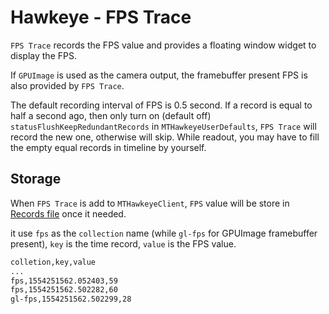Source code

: # Hawkeye - FPS Trace

`FPS Trace` records the FPS value and provides a floating window widget to display the FPS.

If `GPUImage` is used as the camera output, the framebuffer present FPS is also provided by `FPS Trace`.

The default recording interval of FPS is 0.5 second. If a record is equal to half a second ago, then only turn on (default off) `statusFlushKeepRedundantRecords` in `MTHawkeyeUserDefaults`, `FPS Trace` will record the new one, otherwise will skip. While readout, you may have to fill the empty equal records in timeline by yourself.

## Storage

When `FPS Trace` is add to `MTHawkeyeClient`, `FPS` value will be store in [Records file](./../hawkeye-storage.md#0x02-built-in-plugin-data-storage-instructions) once it needed.

it use `fps` as the `collection` name (while `gl-fps` for GPUImage framebuffer present), `key` is the time record, `value` is the FPS value.

```txt
colletion,key,value
...
fps,1554251562.052403,59
fps,1554251562.502282,60
gl-fps,1554251562.502299,28
```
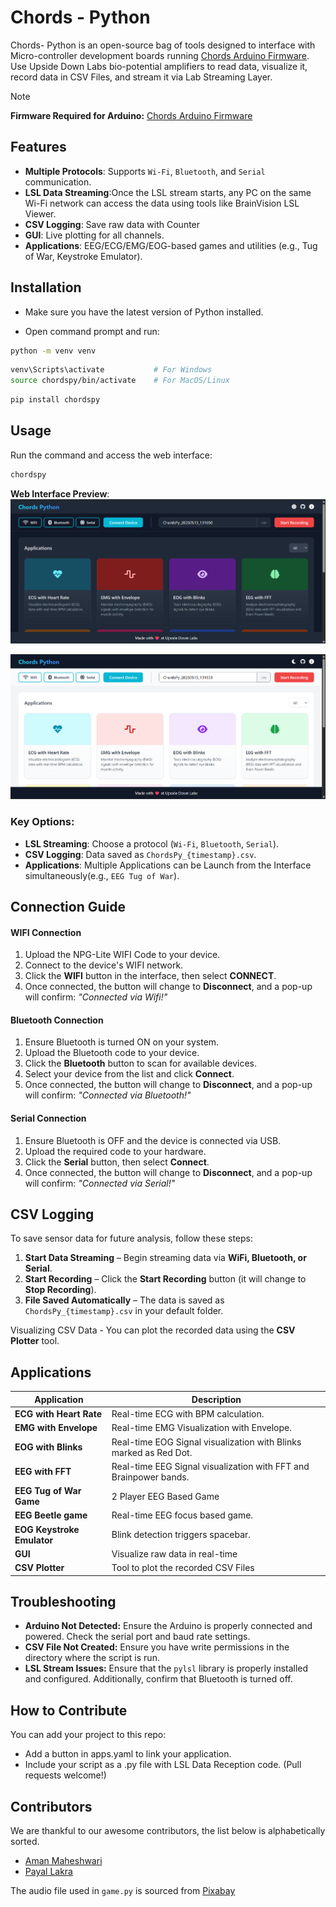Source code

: # Chords - Python

Chords- Python is an open-source bag of tools designed to interface with Micro-controller development boards running [Chords Arduino Firmware](https://github.com/upsidedownlabs/Chords-Arduino-Firmware). Use Upside Down Labs bio-potential amplifiers to read data, visualize it, record data in CSV Files, and stream it via Lab Streaming Layer.  

> [!NOTE]  
> **Firmware Required for Arduino:** [Chords Arduino Firmware](https://github.com/upsidedownlabs/Chords-Arduino-Firmware)

## Features  
- **Multiple Protocols**: Supports `Wi-Fi`, `Bluetooth`, and `Serial` communication.  
- **LSL Data Streaming**:Once the LSL stream starts, any PC on the same Wi-Fi network can access the data using tools like BrainVision LSL Viewer. 
- **CSV Logging**: Save raw data with Counter 
- **GUI**: Live plotting for all channels. 
- **Applications**: EEG/ECG/EMG/EOG-based games and utilities (e.g., Tug of War, Keystroke Emulator). 


## Installation

- Make sure you have the latest version of Python installed.

- Open command prompt and run:
```bash
python -m venv venv
```

```bash
venv\Scripts\activate           # For Windows
source chordspy/bin/activate    # For MacOS/Linux
``` 

```bash
pip install chordspy
```

## Usage  
Run the command and access the web interface:  
```bash
chordspy  
```  

**Web Interface Preview**:  
![Web Interface Screenshot](./chordspy/media/Interface.png)

![Web Interface Screenshot](./chordspy/media/Webinterface.png)

### Key Options:

- **LSL Streaming**: Choose a protocol (`Wi-Fi`, `Bluetooth`, `Serial`).  
- **CSV Logging**: Data saved as `ChordsPy_{timestamp}.csv`.  
- **Applications**: Multiple Applications can be Launch from the Interface simultaneously(e.g., `EEG Tug of War`). 

## Connection Guide  

#### WIFI Connection  
  1. Upload the NPG-Lite WIFI Code to your device.  
  2. Connect to the device's WIFI network.  
  3. Click the **WIFI** button in the interface, then select **CONNECT**.  
  4. Once connected, the button will change to **Disconnect**, and a pop-up will confirm: *"Connected via Wifi!"*  

#### Bluetooth Connection  
  1. Ensure Bluetooth is turned ON on your system.  
  2. Upload the Bluetooth code to your device.  
  3. Click the **Bluetooth** button to scan for available devices.  
  4. Select your device from the list and click **Connect**.
  5. Once connected, the button will change to **Disconnect**, and a pop-up will confirm: *"Connected via Bluetooth!"*  

#### Serial Connection  
  1. Ensure Bluetooth is OFF and the device is connected via USB.  
  2. Upload the required code to your hardware.  
  3. Click the **Serial** button, then select **Connect**.
  4. Once connected, the button will change to **Disconnect**, and a pop-up will confirm: *"Connected via Serial!"* 

## CSV Logging  
To save sensor data for future analysis, follow these steps:  
1. **Start Data Streaming** – Begin streaming data via **WiFi, Bluetooth, or Serial**.  
2. **Start Recording** – Click the **Start Recording** button (it will change to **Stop Recording**).  
3. **File Saved Automatically** – The data is saved as `ChordsPy_{timestamp}.csv` in your default folder.  

Visualizing CSV Data - You can plot the recorded data using the **CSV Plotter** tool.  

## Applications 
| Application                | Description                                                      |  
|----------------------------|------------------------------------------------------------------|  
| **ECG with Heart Rate**    | Real-time ECG with BPM calculation.                              | 
| **EMG with Envelope**      | Real-time EMG Visualization with Envelope.                       |
| **EOG with Blinks**        | Real-time EOG Signal visualization with Blinks marked as Red Dot.|
| **EEG with FFT**           | Real-time EEG Signal visualization with FFT and Brainpower bands.|
| **EEG Tug of War Game**    | 2 Player EEG Based Game                                          |
| **EEG Beetle game**        | Real-time EEG focus based game.                                  |
| **EOG Keystroke Emulator** | Blink detection triggers spacebar.                               |  
| **GUI**                    | Visualize raw data in real-time                                  |
| **CSV Plotter**            | Tool to plot the recorded CSV Files                              |

## Troubleshooting

- **Arduino Not Detected:** Ensure the Arduino is properly connected and powered. Check the serial port and baud rate settings.
- **CSV File Not Created:** Ensure you have write permissions in the directory where the script is run.
- **LSL Stream Issues:** Ensure that the `pylsl` library is properly installed and configured. Additionally, confirm that Bluetooth is turned off.

## How to Contribute

You can add your project to this repo:

- Add a button in apps.yaml to link your application.
- Include your script as a .py file with LSL Data Reception code.
(Pull requests welcome!)

## Contributors

We are thankful to our awesome contributors, the list below is alphabetically sorted.

- [Aman Maheshwari](https://github.com/Amanmahe)
- [Payal Lakra](https://github.com/payallakra)

The audio file used in `game.py` is sourced from [Pixabay](https://pixabay.com/sound-effects/brass-fanfare-with-timpani-and-windchimes-reverberated-146260/)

## Work to be completed
Take every entry above and transcribe it exactly, with no pictures in the copy.

## Task response
Source code

: # Hawkeye - FPS Trace

`FPS Trace` records the FPS value and provides a floating window widget to display the FPS.

If `GPUImage` is used as the camera output, the framebuffer present FPS is also provided by `FPS Trace`.

The default recording interval of FPS is 0.5 second. If a record is equal to half a second ago, then only turn on (default off) `statusFlushKeepRedundantRecords` in `MTHawkeyeUserDefaults`, `FPS Trace` will record the new one, otherwise will skip. While readout, you may have to fill the empty equal records in timeline by yourself.

## Storage

When `FPS Trace` is add to `MTHawkeyeClient`, `FPS` value will be store in [Records file](./../hawkeye-storage.md#0x02-built-in-plugin-data-storage-instructions) once it needed.

it use `fps` as the `collection` name (while `gl-fps` for GPUImage framebuffer present), `key` is the time record, `value` is the FPS value.

```txt
colletion,key,value
...
fps,1554251562.052403,59
fps,1554251562.502282,60
gl-fps,1554251562.502299,28
```
Source code

: # Chords - Python

Chords- Python is an open-source bag of tools designed to interface with Micro-controller development boards running [Chords Arduino Firmware](https://github.com/upsidedownlabs/Chords-Arduino-Firmware). Use Upside Down Labs bio-potential amplifiers to read data, visualize it, record data in CSV Files, and stream it via Lab Streaming Layer.  

> [!NOTE]  
> **Firmware Required for Arduino:** [Chords Arduino Firmware](https://github.com/upsidedownlabs/Chords-Arduino-Firmware)

## Features  
- **Multiple Protocols**: Supports `Wi-Fi`, `Bluetooth`, and `Serial` communication.  
- **LSL Data Streaming**:Once the LSL stream starts, any PC on the same Wi-Fi network can access the data using tools like BrainVision LSL Viewer. 
- **CSV Logging**: Save raw data with Counter 
- **GUI**: Live plotting for all channels. 
- **Applications**: EEG/ECG/EMG/EOG-based games and utilities (e.g., Tug of War, Keystroke Emulator). 


## Installation

- Make sure you have the latest version of Python installed.

- Open command prompt and run:
```bash
python -m venv venv
```

```bash
venv\Scripts\activate           # For Windows
source chordspy/bin/activate    # For MacOS/Linux
``` 

```bash
pip install chordspy
```

## Usage  
Run the command and access the web interface:  
```bash
chordspy  
```  

**Web Interface Preview**:  
![Web Interface Screenshot](./chordspy/media/Interface.png)

![Web Interface Screenshot](./chordspy/media/Webinterface.png)

### Key Options:

- **LSL Streaming**: Choose a protocol (`Wi-Fi`, `Bluetooth`, `Serial`).  
- **CSV Logging**: Data saved as `ChordsPy_{timestamp}.csv`.  
- **Applications**: Multiple Applications can be Launch from the Interface simultaneously(e.g., `EEG Tug of War`). 

## Connection Guide  

#### WIFI Connection  
  1. Upload the NPG-Lite WIFI Code to your device.  
  2. Connect to the device's WIFI network.  
  3. Click the **WIFI** button in the interface, then select **CONNECT**.  
  4. Once connected, the button will change to **Disconnect**, and a pop-up will confirm: *"Connected via Wifi!"*  

#### Bluetooth Connection  
  1. Ensure Bluetooth is turned ON on your system.  
  2. Upload the Bluetooth code to your device.  
  3. Click the **Bluetooth** button to scan for available devices.  
  4. Select your device from the list and click **Connect**.
  5. Once connected, the button will change to **Disconnect**, and a pop-up will confirm: *"Connected via Bluetooth!"*  

#### Serial Connection  
  1. Ensure Bluetooth is OFF and the device is connected via USB.  
  2. Upload the required code to your hardware.  
  3. Click the **Serial** button, then select **Connect**.
  4. Once connected, the button will change to **Disconnect**, and a pop-up will confirm: *"Connected via Serial!"* 

## CSV Logging  
To save sensor data for future analysis, follow these steps:  
1. **Start Data Streaming** – Begin streaming data via **WiFi, Bluetooth, or Serial**.  
2. **Start Recording** – Click the **Start Recording** button (it will change to **Stop Recording**).  
3. **File Saved Automatically** – The data is saved as `ChordsPy_{timestamp}.csv` in your default folder.  

Visualizing CSV Data - You can plot the recorded data using the **CSV Plotter** tool.  

## Applications 
| Application                | Description                                                      |  
|----------------------------|------------------------------------------------------------------|  
| **ECG with Heart Rate**    | Real-time ECG with BPM calculation.                              | 
| **EMG with Envelope**      | Real-time EMG Visualization with Envelope.                       |
| **EOG with Blinks**        | Real-time EOG Signal visualization with Blinks marked as Red Dot.|
| **EEG with FFT**           | Real-time EEG Signal visualization with FFT and Brainpower bands.|
| **EEG Tug of War Game**    | 2 Player EEG Based Game                                          |
| **EEG Beetle game**        | Real-time EEG focus based game.                                  |
| **EOG Keystroke Emulator** | Blink detection triggers spacebar.                               |  
| **GUI**                    | Visualize raw data in real-time                                  |
| **CSV Plotter**            | Tool to plot the recorded CSV Files                              |

## Troubleshooting

- **Arduino Not Detected:** Ensure the Arduino is properly connected and powered. Check the serial port and baud rate settings.
- **CSV File Not Created:** Ensure you have write permissions in the directory where the script is run.
- **LSL Stream Issues:** Ensure that the `pylsl` library is properly installed and configured. Additionally, confirm that Bluetooth is turned off.

## How to Contribute

You can add your project to this repo:

- Add a button in apps.yaml to link your application.
- Include your script as a .py file with LSL Data Reception code.
(Pull requests welcome!)

## Contributors

We are thankful to our awesome contributors, the list below is alphabetically sorted.

- [Aman Maheshwari](https://github.com/Amanmahe)
- [Payal Lakra](https://github.com/payallakra)

The audio file used in `game.py` is sourced from [Pixabay](https://pixabay.com/sound-effects/brass-fanfare-with-timpani-and-windchimes-reverberated-146260/)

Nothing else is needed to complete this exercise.